Soppeng, 21 Juni 2026 – Dalam upaya meningkatkan kualitas pembelajaran dan profesionalisme tenaga pendidik, SMKN 1 Soppeng melaksanakan Workshop Peningkatan Kompetensi Guru pada Sabtu–Minggu, 20–21 Juni 2026, bertempat di Ruang Patiseri SMKN 1 Soppeng. Kegiatan ini mengusung tema “Penyusunan Perangkat Ajar, Konten Pembelajaran, dan Strategi Mengajar Menuju Pembelajaran Mendalam (Deep Learning)”.
Workshop yang diikuti oleh seluruh guru SMKN 1 Soppeng ini dibuka secara resmi oleh Kepala SMKN 1 Soppeng. Dalam sambutannya, beliau menegaskan pentingnya peningkatan kompetensi guru agar mampu menghadirkan pembelajaran yang bermakna, kontekstual, serta mampu menumbuhkan kemampuan berpikir kritis peserta didik sesuai tuntutan pendidikan abad ke-21.
Pada hari pertama, peserta mendapatkan materi mengenai implementasi aplikasi tata tertib kesiswaan, konsep dasar pembelajaran mendalam (Deep Learning), serta penyusunan perangkat ajar menggunakan kerangka Understanding by Design (UbD).
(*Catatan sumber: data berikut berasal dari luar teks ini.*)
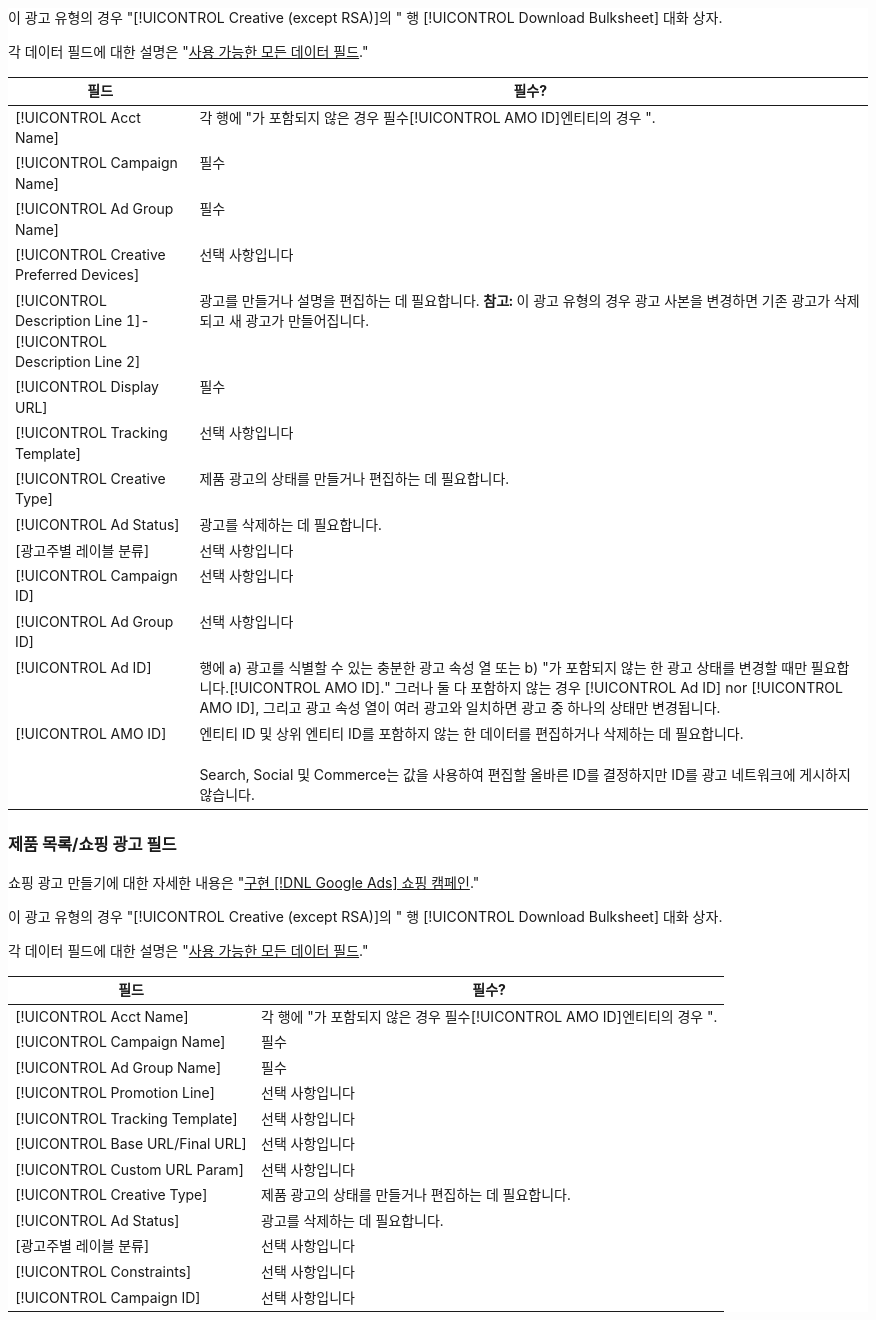 이 광고 유형의 경우 &quot;[!UICONTROL Creative (except RSA)]의 &quot; 행 [!UICONTROL Download Bulksheet] 대화 상자.

각 데이터 필드에 대한 설명은 &quot;[사용 가능한 모든 데이터 필드](#bulksheet-fields-all-google).&quot;

| 필드 | 필수? |
| ---- | ---- |
| [!UICONTROL Acct Name] | 각 행에 &quot;가 포함되지 않은 경우 필수[!UICONTROL AMO ID]엔티티의 경우 &quot;. |
| [!UICONTROL Campaign Name] | 필수 |
| [!UICONTROL Ad Group Name] | 필수 |
| [!UICONTROL Creative Preferred Devices] | 선택 사항입니다 |
| [!UICONTROL Description Line 1]-[!UICONTROL Description Line 2] | 광고를 만들거나 설명을 편집하는 데 필요합니다. <b>참고:</b> 이 광고 유형의 경우 광고 사본을 변경하면 기존 광고가 삭제되고 새 광고가 만들어집니다. |
| [!UICONTROL Display URL] | 필수 |
| [!UICONTROL Tracking Template] | 선택 사항입니다 |
| [!UICONTROL Creative Type] | 제품 광고의 상태를 만들거나 편집하는 데 필요합니다. |
| [!UICONTROL Ad Status] | 광고를 삭제하는 데 필요합니다. |
| \[광고주별 레이블 분류\] | 선택 사항입니다 |
| [!UICONTROL Campaign ID] | 선택 사항입니다 |
| [!UICONTROL Ad Group ID] | 선택 사항입니다 |
| [!UICONTROL Ad ID] | 행에 a) 광고를 식별할 수 있는 충분한 광고 속성 열 또는 b) &quot;가 포함되지 않는 한 광고 상태를 변경할 때만 필요합니다.[!UICONTROL AMO ID].&quot; 그러나 둘 다 포함하지 않는 경우 [!UICONTROL Ad ID] nor [!UICONTROL AMO ID], 그리고 광고 속성 열이 여러 광고와 일치하면 광고 중 하나의 상태만 변경됩니다. |
| [!UICONTROL AMO ID] | 엔티티 ID 및 상위 엔티티 ID를 포함하지 않는 한 데이터를 편집하거나 삭제하는 데 필요합니다.<br><br>Search, Social 및 Commerce는 값을 사용하여 편집할 올바른 ID를 결정하지만 ID를 광고 네트워크에 게시하지 않습니다. |

### 제품 목록/쇼핑 광고 필드

쇼핑 광고 만들기에 대한 자세한 내용은 &quot;[구현 [!DNL Google Ads] 쇼핑 캠페인](https://experienceleague.adobe.com/docs/advertising/search-social-commerce/campaign-management/management/special-campaign-types/google-shopping-campaigns.html).&quot;

이 광고 유형의 경우 &quot;[!UICONTROL Creative (except RSA)]의 &quot; 행 [!UICONTROL Download Bulksheet] 대화 상자.

각 데이터 필드에 대한 설명은 &quot;[사용 가능한 모든 데이터 필드](#bulksheet-fields-all-google).&quot;

| 필드 | 필수? |
| ---- | ---- |
| [!UICONTROL Acct Name] | 각 행에 &quot;가 포함되지 않은 경우 필수[!UICONTROL AMO ID]엔티티의 경우 &quot;. |
| [!UICONTROL Campaign Name] | 필수 |
| [!UICONTROL Ad Group Name] | 필수 |
| [!UICONTROL Promotion Line] | 선택 사항입니다 |
| [!UICONTROL Tracking Template] | 선택 사항입니다 |
| [!UICONTROL Base URL/Final URL] | 선택 사항입니다 |
| [!UICONTROL Custom URL Param] | 선택 사항입니다 |
| [!UICONTROL Creative Type] | 제품 광고의 상태를 만들거나 편집하는 데 필요합니다. |
| [!UICONTROL Ad Status] | 광고를 삭제하는 데 필요합니다. |
| \[광고주별 레이블 분류\] | 선택 사항입니다 |
| [!UICONTROL Constraints] | 선택 사항입니다 |
| [!UICONTROL Campaign ID] | 선택 사항입니다 |

[^1]: [!DNL Excel] 파일을 열 때 큰 숫자를 과학적 표기법(예: 2.12E+2115585666)으로 변환합니다. 표준 표기법에서 숫자를 보려면 열에서 셀을 선택하고 수식 입력줄 내부를 클릭합니다.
Kegiatan dilanjutkan dengan workshop mandiri tentang penyusunan pertanyaan pemantik (Essential Questions) dan asesmen berbasis HOTS, kemudian diakhiri dengan sesi bedah dokumen dan refleksi bersama.
Pada hari kedua, fokus kegiatan diarahkan pada pengembangan konten pembelajaran kreatif dan kontekstual berbasis studi kasus serta pemanfaatan teknologi dan kecerdasan buatan (Artificial Intelligence). Peserta juga memperoleh penguatan terkait strategi pembelajaran aktif seperti Problem-Based Learning (PBL), Project-Based Learning (PjBL), dan Socratic Dialogue. Sebagai luaran kegiatan, seluruh guru menyusun modul ajar Tahun Pelajaran 2026/2027 yang dikumpulkan sebagai produk nyata hasil workshop.
Kegiatan ini menghadirkan sejumlah narasumber yang kompeten di bidangnya, di antaranya Dr. Muhammad Yassir, S.T., M.T., Hj. Awaliah, S.Pd., M.Pd., Dr. Burhanuddin, S.Pd., M.Si., M.Pd., Musdalifah, S.Pd., M.Pd., Tim Guru TIK, serta Tim Kurikulum SMKN 1 Soppeng.
“Guru hebat adalah guru yang tidak pernah berhenti belajar dan terus berinovasi demi masa depan peserta didiknya.”
— SMKN 1 Soppeng
Melalui workshop ini, diharapkan seluruh guru SMKN 1 Soppeng semakin siap merancang pembelajaran yang berpusat pada peserta didik, mendorong lahirnya kemampuan berpikir kritis, kreativitas, kolaborasi, serta keterampilan pemecahan masalah. Kegiatan ini juga menjadi momentum memperkuat budaya belajar sepanjang hayat bagi guru demi mewujudkan pendidikan yang berkualitas dan relevan dengan perkembangan zaman.
Kepala SMKN 1 Soppeng berharap hasil workshop tidak hanya berhenti pada penyusunan dokumen, tetapi benar-benar diimplementasikan dalam proses pembelajaran di kelas sehingga mampu memberikan pengalaman belajar yang lebih bermakna bagi seluruh peserta didik.